Date of this Version

January 1997

Document Type

Book Chapter

Publication Details

Pre-print:

Rosita Dellios, (1997) 'Mandalas of Security', in Donald H. McMillen (ed.), Globalisation and Regional Communities: Geoeconomic, Sociocultural and Security Implications for Australia, USQ Press, Toowoomba, 1997, pp. 407-418.

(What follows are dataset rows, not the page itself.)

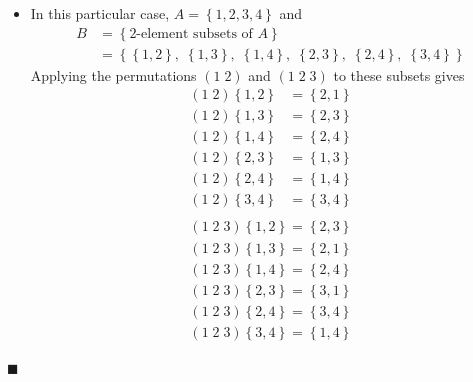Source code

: \documentclass[12pt]{article}
\renewcommand{\qed}{\hfill$\blacksquare$}
\renewenvironment{proof}{\begin{addmargin}[1em]{0em}\begin{newproof}}{\end{newproof}\end{addmargin}\qed}
\begin{document}
\begin{proof}
\begin{itemize}
    \item In this particular case, $A=\left\{1,2,3,4\right\}$ and
    \begin{equation*}
        \begin{split}
            B & = \left\{ \text{2-element subsets of } A \right\} \\
            & = \left\{ \left\{1,2\right\}, \; \left\{1,3\right\}, \; \left\{1,4\right\}, \; \left\{2,3\right\},\; \left\{2,4\right\}, \; \left\{3,4\right\}\right\}
        \end{split}
    \end{equation*}
    Applying the permutations $\left(1\;2\right)$ and $\left(1\;2\;3\right)$ to these subsets gives
    \begin{equation*}
        \begin{split}
            \left(1\;2\right) \left\{1,2 \right\} & = \left\{ 2,1 \right\} \\
            \left(1\;2\right) \left\{1,3 \right\} & = \left\{ 2,3 \right\} \\
            \left(1\;2\right) \left\{1,4 \right\} & = \left\{ 2,4 \right\} \\
            \left(1\;2\right) \left\{ 2,3\right\} & = \left\{1,3  \right\} \\
            \left(1\;2\right) \left\{2,4 \right\} & = \left\{ 1,4 \right\} \\
            \left(1\;2\right) \left\{3,4 \right\} & = \left\{ 3,4 \right\} \\
        \end{split}
    \end{equation*}
    \begin{equation*}
        \begin{split}
        \left(1\;2\;3\right) \left\{ 1,2\right\} = \left\{2,3 \right\} \\
        \left(1\;2\;3\right) \left\{1,3 \right\} = \left\{2,1 \right\} \\
        \left(1\;2\;3\right) \left\{ 1,4\right\} = \left\{2,4 \right\} \\
        \left(1\;2\;3\right) \left\{ 2,3\right\} = \left\{3,1 \right\} \\
        \left(1\;2\;3\right) \left\{2,4 \right\} = \left\{3,4 \right\} \\
        \left(1\;2\;3\right) \left\{ 3,4\right\} = \left\{1,4 \right\} \\
        \end{split}
    \end{equation*}
\end{itemize}
\end{proof}
\end{document}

Copyright © Donald McMillen, 1997.
Reproduced with permission.

Abstract

In employing the constructional metaphor of 'architectures' for the constructive purpose of security enhancement in the eastern Asian region, it is but a small step to 'indigenise' the process by slipping into the mentality of mandala-building. In doing so, it is to be hoped that Asian security 'architectures' will prove more acceptable and accessible to participants - and thus efficacious in their purpose. The mandala adds nothing new to the experience of Asian communities but redirects effort towards existing cultural orientations. In effect, it is a conceptual device for refining Western technostructures in ways more meaningful to the needs and expectations of Asian societies. There is nothing to prevent the 'security mandala' from being applied to other regions with differing cosmologies. After all, despite its Asian - particularly Indian and Tibetan - associations, the symbolism of the mandala is a cross-cultural phenomenon. The focus in this paper, however, will be on the Asian region.